**TRY IT:** From the entries below, transcribe exactly the lines between the line holding "<td>Maximize profit with" and the line holding "<td>256.0</td>", inclusive; skip all other lines.

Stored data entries

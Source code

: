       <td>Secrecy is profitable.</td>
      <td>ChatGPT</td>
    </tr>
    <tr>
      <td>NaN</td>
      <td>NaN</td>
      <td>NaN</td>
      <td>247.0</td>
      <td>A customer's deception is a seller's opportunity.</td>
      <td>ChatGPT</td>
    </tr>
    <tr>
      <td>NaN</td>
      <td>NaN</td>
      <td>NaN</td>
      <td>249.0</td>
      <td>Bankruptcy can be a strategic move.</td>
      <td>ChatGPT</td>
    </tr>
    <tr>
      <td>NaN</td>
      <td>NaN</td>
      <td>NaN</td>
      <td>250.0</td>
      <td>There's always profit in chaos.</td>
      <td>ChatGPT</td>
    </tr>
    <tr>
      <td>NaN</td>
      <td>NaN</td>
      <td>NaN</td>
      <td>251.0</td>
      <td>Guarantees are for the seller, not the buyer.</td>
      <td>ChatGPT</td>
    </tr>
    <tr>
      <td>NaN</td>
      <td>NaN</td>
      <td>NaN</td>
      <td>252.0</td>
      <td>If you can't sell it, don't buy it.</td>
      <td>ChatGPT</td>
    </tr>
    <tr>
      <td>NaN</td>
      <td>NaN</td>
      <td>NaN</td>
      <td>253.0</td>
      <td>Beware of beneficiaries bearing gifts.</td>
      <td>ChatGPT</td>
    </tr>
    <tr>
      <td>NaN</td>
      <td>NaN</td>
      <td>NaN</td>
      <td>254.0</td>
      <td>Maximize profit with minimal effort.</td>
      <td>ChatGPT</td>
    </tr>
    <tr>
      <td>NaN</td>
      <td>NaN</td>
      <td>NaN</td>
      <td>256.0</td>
...
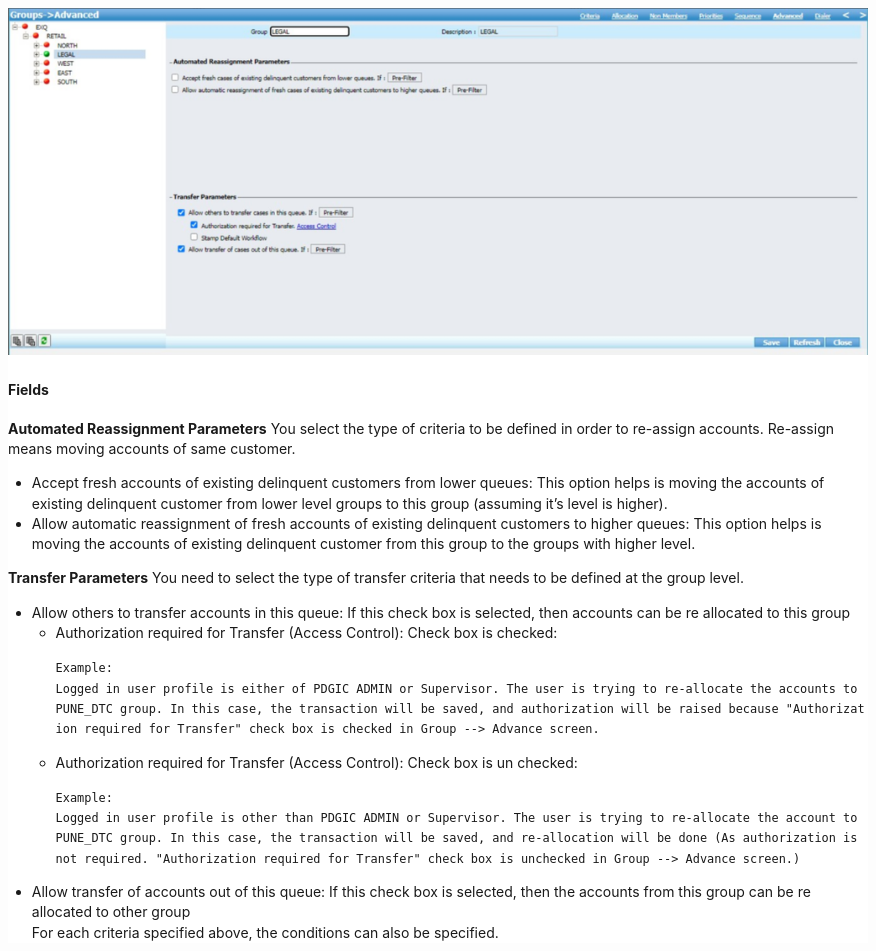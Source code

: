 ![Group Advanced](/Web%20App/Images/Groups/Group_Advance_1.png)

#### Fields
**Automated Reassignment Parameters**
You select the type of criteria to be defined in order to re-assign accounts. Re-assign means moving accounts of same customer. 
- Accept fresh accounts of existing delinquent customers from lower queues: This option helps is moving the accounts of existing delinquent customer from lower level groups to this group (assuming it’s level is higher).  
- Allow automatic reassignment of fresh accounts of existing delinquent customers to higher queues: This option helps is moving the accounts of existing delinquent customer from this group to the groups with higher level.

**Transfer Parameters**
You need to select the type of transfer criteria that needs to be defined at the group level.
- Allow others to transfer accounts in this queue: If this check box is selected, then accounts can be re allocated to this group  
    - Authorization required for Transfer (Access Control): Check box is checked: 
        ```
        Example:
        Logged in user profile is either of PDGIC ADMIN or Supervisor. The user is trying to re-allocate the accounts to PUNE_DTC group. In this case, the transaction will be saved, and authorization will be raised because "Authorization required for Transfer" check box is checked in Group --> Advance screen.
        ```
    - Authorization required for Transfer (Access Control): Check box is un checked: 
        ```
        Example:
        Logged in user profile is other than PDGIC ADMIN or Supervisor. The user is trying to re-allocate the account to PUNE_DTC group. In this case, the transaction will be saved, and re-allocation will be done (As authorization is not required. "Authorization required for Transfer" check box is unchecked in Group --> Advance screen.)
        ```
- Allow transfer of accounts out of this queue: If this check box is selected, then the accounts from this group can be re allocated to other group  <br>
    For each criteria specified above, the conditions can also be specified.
...
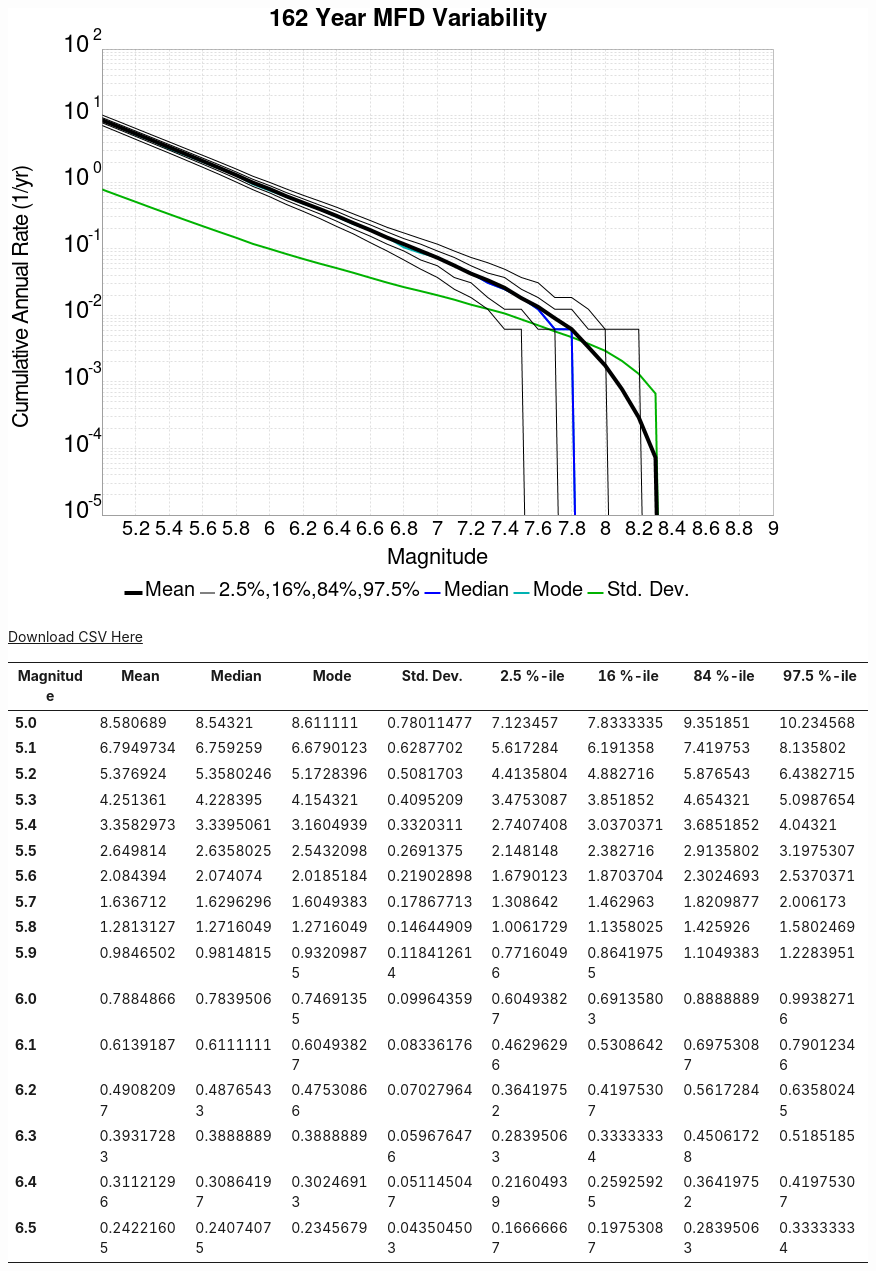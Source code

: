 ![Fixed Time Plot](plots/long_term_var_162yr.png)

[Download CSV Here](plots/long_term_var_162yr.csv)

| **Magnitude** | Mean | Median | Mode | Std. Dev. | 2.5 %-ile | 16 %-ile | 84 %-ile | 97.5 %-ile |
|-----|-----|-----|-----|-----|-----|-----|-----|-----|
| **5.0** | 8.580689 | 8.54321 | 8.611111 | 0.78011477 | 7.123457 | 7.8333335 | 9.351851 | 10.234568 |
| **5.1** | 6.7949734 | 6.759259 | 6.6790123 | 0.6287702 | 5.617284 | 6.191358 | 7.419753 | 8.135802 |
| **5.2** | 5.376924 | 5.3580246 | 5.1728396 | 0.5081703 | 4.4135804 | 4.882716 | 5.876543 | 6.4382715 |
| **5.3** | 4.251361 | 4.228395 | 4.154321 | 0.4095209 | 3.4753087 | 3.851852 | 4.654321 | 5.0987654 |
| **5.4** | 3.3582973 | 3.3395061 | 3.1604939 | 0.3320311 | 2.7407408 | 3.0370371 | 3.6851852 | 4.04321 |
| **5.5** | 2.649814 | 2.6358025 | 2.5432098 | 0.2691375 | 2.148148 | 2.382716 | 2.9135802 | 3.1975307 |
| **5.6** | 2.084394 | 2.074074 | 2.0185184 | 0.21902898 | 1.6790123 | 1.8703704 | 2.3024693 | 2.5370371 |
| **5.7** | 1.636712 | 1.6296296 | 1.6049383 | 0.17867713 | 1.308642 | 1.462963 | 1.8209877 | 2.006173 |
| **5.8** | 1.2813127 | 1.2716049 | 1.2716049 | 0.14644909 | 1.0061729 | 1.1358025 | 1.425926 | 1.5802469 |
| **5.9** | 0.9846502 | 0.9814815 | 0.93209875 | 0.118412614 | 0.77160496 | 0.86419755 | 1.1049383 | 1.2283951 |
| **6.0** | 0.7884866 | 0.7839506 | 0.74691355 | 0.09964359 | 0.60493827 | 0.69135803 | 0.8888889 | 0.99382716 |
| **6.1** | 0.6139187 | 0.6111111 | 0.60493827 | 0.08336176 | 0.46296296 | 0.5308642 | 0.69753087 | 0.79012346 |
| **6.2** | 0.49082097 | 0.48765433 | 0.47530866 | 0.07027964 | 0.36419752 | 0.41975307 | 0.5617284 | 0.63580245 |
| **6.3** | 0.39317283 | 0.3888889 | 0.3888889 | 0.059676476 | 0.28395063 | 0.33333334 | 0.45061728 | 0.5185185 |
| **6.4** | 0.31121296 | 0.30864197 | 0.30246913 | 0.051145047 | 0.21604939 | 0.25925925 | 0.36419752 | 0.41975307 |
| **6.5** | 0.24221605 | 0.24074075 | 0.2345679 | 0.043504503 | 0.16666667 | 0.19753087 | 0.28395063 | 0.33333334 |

**OUTPUT OF THE EXERCISE:**
      <td>Maximize profit with minimal effort.</td>
      <td>ChatGPT</td>
    </tr>
    <tr>
      <td>NaN</td>
      <td>NaN</td>
      <td>NaN</td>
      <td>256.0</td>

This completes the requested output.